Output all the data exactly as it appears below.

STORED DATA →
--------------------------------------------------

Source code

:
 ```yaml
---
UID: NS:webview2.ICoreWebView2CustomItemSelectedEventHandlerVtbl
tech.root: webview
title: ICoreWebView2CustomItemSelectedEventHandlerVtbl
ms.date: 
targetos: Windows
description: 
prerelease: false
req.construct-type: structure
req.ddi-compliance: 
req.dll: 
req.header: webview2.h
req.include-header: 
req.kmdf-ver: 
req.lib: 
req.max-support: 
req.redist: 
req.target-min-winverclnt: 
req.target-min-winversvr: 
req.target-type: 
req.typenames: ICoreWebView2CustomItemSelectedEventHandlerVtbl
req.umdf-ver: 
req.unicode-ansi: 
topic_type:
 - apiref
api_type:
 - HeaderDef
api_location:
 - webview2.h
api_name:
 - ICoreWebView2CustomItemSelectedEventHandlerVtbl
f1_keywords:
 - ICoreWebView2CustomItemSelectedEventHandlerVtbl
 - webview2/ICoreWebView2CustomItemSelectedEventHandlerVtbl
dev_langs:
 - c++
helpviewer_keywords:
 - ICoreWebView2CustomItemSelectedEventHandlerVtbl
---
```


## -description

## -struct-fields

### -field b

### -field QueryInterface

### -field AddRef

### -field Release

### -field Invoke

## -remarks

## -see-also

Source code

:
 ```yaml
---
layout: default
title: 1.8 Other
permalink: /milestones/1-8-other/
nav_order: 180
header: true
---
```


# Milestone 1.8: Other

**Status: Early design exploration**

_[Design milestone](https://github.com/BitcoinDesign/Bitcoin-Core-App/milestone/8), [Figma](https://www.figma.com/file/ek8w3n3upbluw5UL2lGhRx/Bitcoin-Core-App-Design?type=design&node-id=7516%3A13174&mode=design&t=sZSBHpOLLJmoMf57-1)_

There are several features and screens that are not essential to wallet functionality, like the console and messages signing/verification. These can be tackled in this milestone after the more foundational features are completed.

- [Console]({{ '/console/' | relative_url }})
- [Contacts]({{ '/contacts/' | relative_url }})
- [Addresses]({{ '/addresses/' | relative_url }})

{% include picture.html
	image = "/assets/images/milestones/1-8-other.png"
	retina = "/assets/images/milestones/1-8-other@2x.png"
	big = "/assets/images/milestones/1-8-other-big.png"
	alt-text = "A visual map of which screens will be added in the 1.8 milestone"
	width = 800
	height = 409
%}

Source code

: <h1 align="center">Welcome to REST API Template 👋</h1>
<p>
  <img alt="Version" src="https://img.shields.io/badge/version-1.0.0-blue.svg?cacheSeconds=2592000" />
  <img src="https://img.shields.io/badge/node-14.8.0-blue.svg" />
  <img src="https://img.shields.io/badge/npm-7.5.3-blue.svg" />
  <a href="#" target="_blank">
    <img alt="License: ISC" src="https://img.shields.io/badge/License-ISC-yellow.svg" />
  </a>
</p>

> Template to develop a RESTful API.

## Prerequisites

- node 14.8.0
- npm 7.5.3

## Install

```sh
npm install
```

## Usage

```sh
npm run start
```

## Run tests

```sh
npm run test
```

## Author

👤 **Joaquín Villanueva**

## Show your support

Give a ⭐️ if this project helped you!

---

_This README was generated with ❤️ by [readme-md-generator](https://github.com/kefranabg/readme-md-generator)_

--------------------------------------------------

ANSWER AREA →
Source code

:
 ```yaml
---
UID: NS:webview2.ICoreWebView2CustomItemSelectedEventHandlerVtbl
tech.root: webview
title: ICoreWebView2CustomItemSelectedEventHandlerVtbl
ms.date: 
targetos: Windows
description: 
prerelease: false
req.construct-type: structure
req.ddi-compliance: 
req.dll: 
req.header: webview2.h
req.include-header: 
req.kmdf-ver: 
req.lib: 
req.max-support: 
req.redist: 
req.target-min-winverclnt: 
req.target-min-winversvr: 
req.target-type: 
req.typenames: ICoreWebView2CustomItemSelectedEventHandlerVtbl
req.umdf-ver: 
req.unicode-ansi: 
topic_type:
 - apiref
api_type:
 - HeaderDef
api_location:
 - webview2.h
api_name:
 - ICoreWebView2CustomItemSelectedEventHandlerVtbl
f1_keywords:
 - ICoreWebView2CustomItemSelectedEventHandlerVtbl
 - webview2/ICoreWebView2CustomItemSelectedEventHandlerVtbl
dev_langs:
 - c++
helpviewer_keywords:
 - ICoreWebView2CustomItemSelectedEventHandlerVtbl
---
```


## -description

## -struct-fields

### -field b

### -field QueryInterface

### -field AddRef

### -field Release

### -field Invoke

## -remarks

## -see-also

Source code

:
 ```yaml
---
layout: default
title: 1.8 Other
permalink: /milestones/1-8-other/
nav_order: 180
header: true
---
```


# Milestone 1.8: Other

**Status: Early design exploration**

_[Design milestone](https://github.com/BitcoinDesign/Bitcoin-Core-App/milestone/8), [Figma](https://www.figma.com/file/ek8w3n3upbluw5UL2lGhRx/Bitcoin-Core-App-Design?type=design&node-id=7516%3A13174&mode=design&t=sZSBHpOLLJmoMf57-1)_

There are several features and screens that are not essential to wallet functionality, like the console and messages signing/verification. These can be tackled in this milestone after the more foundational features are completed.

- [Console]({{ '/console/' | relative_url }})
- [Contacts]({{ '/contacts/' | relative_url }})
- [Addresses]({{ '/addresses/' | relative_url }})

{% include picture.html
	image = "/assets/images/milestones/1-8-other.png"
	retina = "/assets/images/milestones/1-8-other@2x.png"
	big = "/assets/images/milestones/1-8-other-big.png"
	alt-text = "A visual map of which screens will be added in the 1.8 milestone"
	width = 800
	height = 409
%}

Source code

: <h1 align="center">Welcome to REST API Template 👋</h1>
<p>
  <img alt="Version" src="https://img.shields.io/badge/version-1.0.0-blue.svg?cacheSeconds=2592000" />
  <img src="https://img.shields.io/badge/node-14.8.0-blue.svg" />
  <img src="https://img.shields.io/badge/npm-7.5.3-blue.svg" />
  <a href="#" target="_blank">
    <img alt="License: ISC" src="https://img.shields.io/badge/License-ISC-yellow.svg" />
  </a>
</p>

> Template to develop a RESTful API.

## Prerequisites

- node 14.8.0
- npm 7.5.3

## Install

```sh
npm install
```

## Usage

```sh
npm run start
```

## Run tests

```sh
npm run test
```

## Author

👤 **Joaquín Villanueva**

## Show your support

Give a ⭐️ if this project helped you!

---

_This README was generated with ❤️ by [readme-md-generator](https://github.com/kefranabg/readme-md-generator)_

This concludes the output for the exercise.